The larger diameter end of the humidity generation section 105 is connected with the stabilizing section 104, the smaller diameter end of the humidity generation section 105 is connected with the horizontal section 201, potential energy of air flow is converted into kinetic energy, and the humidity generation section 105 is further provided with a wind speed, temperature and humidity monitoring probe.
In this embodiment, the diameters of the horizontal section 201 and the vertical section 202 are 600mm, the horizontal section 201 and the vertical section 202 are provided with five groups of observation test holes 203 at different cross sections, the distance between two adjacent groups of observation test holes 203 is 1000mm, and the aperture is 120mm.
Each group of observation test holes 203 on the horizontal section 201 is three, and the observation test holes are respectively positioned at two sides and the bottom of the middle part of the horizontal section 201. Every group of observation test holes 203 on the vertical section 202 is four, is located the middle part both sides of vertical section respectively, top and bottom, and operating personnel can observe the flue gas condition of different cross-sections department through observing test hole 203, observe test hole 203 and all set up transparent antistatic plate, and antistatic plate is fixed with solid fixed ring, can tear solid fixed ring down when needs are tested, inserts instrument test equipment sampling head monitoring different cross-section's point location environment and particulate matter information from observing test hole 203.

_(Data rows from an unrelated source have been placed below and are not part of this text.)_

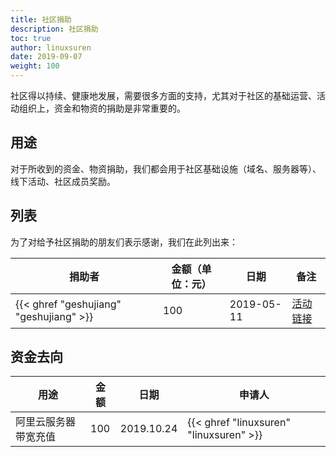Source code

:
 ```yaml
---
title: 社区捐助
description: 社区捐助
toc: true
author: linuxsuren
date: 2019-09-07
weight: 100
---
```


社区得以持续、健康地发展，需要很多方面的支持，尤其对于社区的基础运营、活动组织上，资金和物资的捐助是非常重要的。

## 用途

对于所收到的资金、物资捐助，我们都会用于社区基础设施（域名、服务器等）、线下活动、社区成员奖励。

## 列表

为了对给予社区捐助的朋友们表示感谢，我们在此列出来：

|捐助者|金额（单位：元）|日期|备注|
|---|---|---|---|
|{{< ghref "geshujiang" "geshujiang" >}}|100|2019-05-11|[活动链接](https://jenkins-zh.cn/event/beijing-2019-06-22/)|

## 资金去向

|用途|金额|日期|申请人|
|---|---|---|---|
|阿里云服务器带宽充值|100|2019.10.24|{{< ghref "linuxsuren" "linuxsuren" >}}|

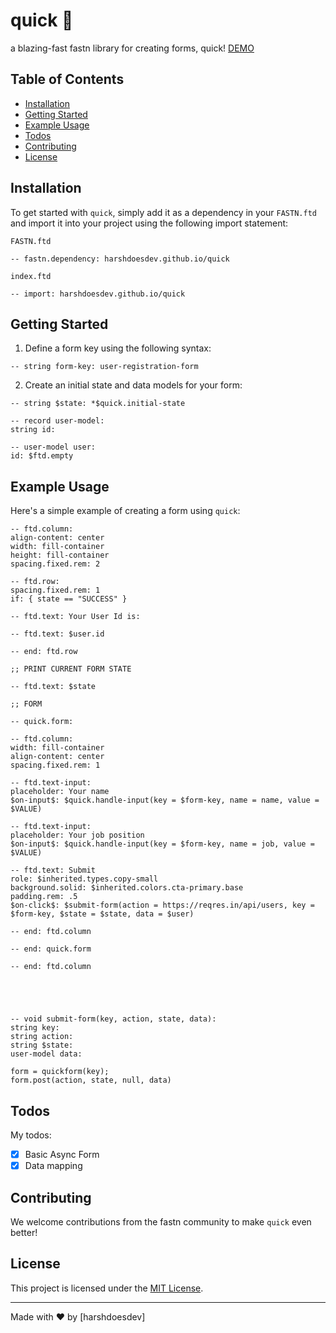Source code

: # quick 🚀
a blazing-fast fastn library for creating forms, quick! [DEMO](https://harshdoesdev.github.io/quick/demo/)

## Table of Contents
- [Installation](#installation)
- [Getting Started](#getting-started)
- [Example Usage](#example-usage)
- [Todos](#todos)
- [Contributing](#contributing)
- [License](#license)

## Installation

To get started with `quick`, simply add it as a dependency in your `FASTN.ftd` and import it into your project using the following import statement:

`FASTN.ftd`
```
-- fastn.dependency: harshdoesdev.github.io/quick
```

`index.ftd`
```ftd
-- import: harshdoesdev.github.io/quick
```

## Getting Started

1. Define a form key using the following syntax:

```ftd
-- string form-key: user-registration-form
```

2. Create an initial state and data models for your form:

```ftd
-- string $state: *$quick.initial-state

-- record user-model:
string id:

-- user-model user:
id: $ftd.empty
```

## Example Usage

Here's a simple example of creating a form using `quick`:

```ftd
-- ftd.column:
align-content: center
width: fill-container
height: fill-container
spacing.fixed.rem: 2

-- ftd.row:
spacing.fixed.rem: 1
if: { state == "SUCCESS" }

-- ftd.text: Your User Id is:

-- ftd.text: $user.id

-- end: ftd.row

;; PRINT CURRENT FORM STATE

-- ftd.text: $state

;; FORM

-- quick.form:

-- ftd.column:
width: fill-container
align-content: center
spacing.fixed.rem: 1

-- ftd.text-input:
placeholder: Your name
$on-input$: $quick.handle-input(key = $form-key, name = name, value = $VALUE)

-- ftd.text-input:
placeholder: Your job position
$on-input$: $quick.handle-input(key = $form-key, name = job, value = $VALUE)

-- ftd.text: Submit
role: $inherited.types.copy-small
background.solid: $inherited.colors.cta-primary.base
padding.rem: .5
$on-click$: $submit-form(action = https://reqres.in/api/users, key = $form-key, $state = $state, data = $user)

-- end: ftd.column

-- end: quick.form

-- end: ftd.column





-- void submit-form(key, action, state, data):
string key:
string action:
string $state:
user-model data:

form = quickform(key);
form.post(action, state, null, data)
```

## Todos

My todos:
- [x] Basic Async Form
- [x] Data mapping

## Contributing

We welcome contributions from the fastn community to make `quick` even better!

## License

This project is licensed under the [MIT License](LICENSE).

---

Made with ❤️ by [harshdoesdev]
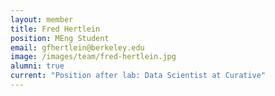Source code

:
 ```yaml
---
layout: member
title: Fred Hertlein
position: MEng Student
email: gfhertlein@berkeley.edu
image: /images/team/fred-hertlein.jpg
alumni: true
current: "Position after lab: Data Scientist at Curative"
---
```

When the fixed pollution source simulation test wind tunnel works, air in the external environment enters the wind tunnel unit 1 through the high-efficiency air filter, is mixed with smoke after passing through the first corner 106, is fully mixed through the power section 102, then enters the temperature exchange section 103, the mixed smoke is usually high in humidity, in order to prevent collision and combination of particulate matters, the temperature of the blower can be raised by the self temperature and the heater, the loss of the particulate matters is reduced, then the particulate matters and the humidity form uniform aerosol smoke components through the evaporator, the smoke sequentially enters the second corner 108 and the third corner 109, then sequentially passes through the honeycomb and the damping net of the stabilizing section 104, the turbulence is weakened or even eliminated, the airflow enters the humidity generation section 105 after being laminar, the airflow potential energy is converted into kinetic energy, enters the horizontal section 201 of the test unit 2, enters the vertical section 202 through the corner, and finally achieves the purpose of comprehensively monitoring the distribution and the change characteristics of the smoke through the arrangement of the observation test holes 203 in different cross sections of the horizontal section 201 and the vertical section 202.
The principles and embodiments of the present invention have been described in detail with reference to specific examples, which are provided to facilitate understanding of the method and core ideas of the present invention; also, it is within the scope of the present invention to be modified by those of ordinary skill in the art in light of the present teachings. In view of the foregoing, this description should not be construed as limiting the invention.
Claims (6)
1. The utility model provides a fixed pollution source simulation test wind tunnel which characterized in that: the device comprises a wind tunnel unit and a test unit, wherein the wind tunnel unit is communicated with the test unit, the wind tunnel unit comprises a high-efficiency air filter, a smoke generating device, a power section, a temperature exchange section, a stabilizing section and a humidity generating section which are sequentially connected, the stabilizing section is connected with a dust generating system, the test unit comprises a horizontal section and a vertical section, one end of the horizontal section is connected with the humidity generating section, the other end of the horizontal section is connected with the vertical section, the axis of the vertical section is perpendicular to the axis of the horizontal section and the plane of the axis of the wind tunnel unit respectively, and observation test holes are formed in different cross sections of the horizontal section and the vertical section respectively; the vertical section is communicated with the external environment;
five groups of observation test holes are arranged at different cross sections of the horizontal section and the vertical section; each group of observation test holes on the vertical section are four, the four observation test holes are respectively positioned at two sides, the top and the bottom of the middle part of the vertical section, and transparent antistatic plates are arranged in the observation test holes;
the big one end of diameter in the humidity generation section with stable section links to each other, the little one end of diameter in the humidity generation section with the horizontal segment links to each other, the humidity generation section sets up wind speed, temperature, humidity monitor probe.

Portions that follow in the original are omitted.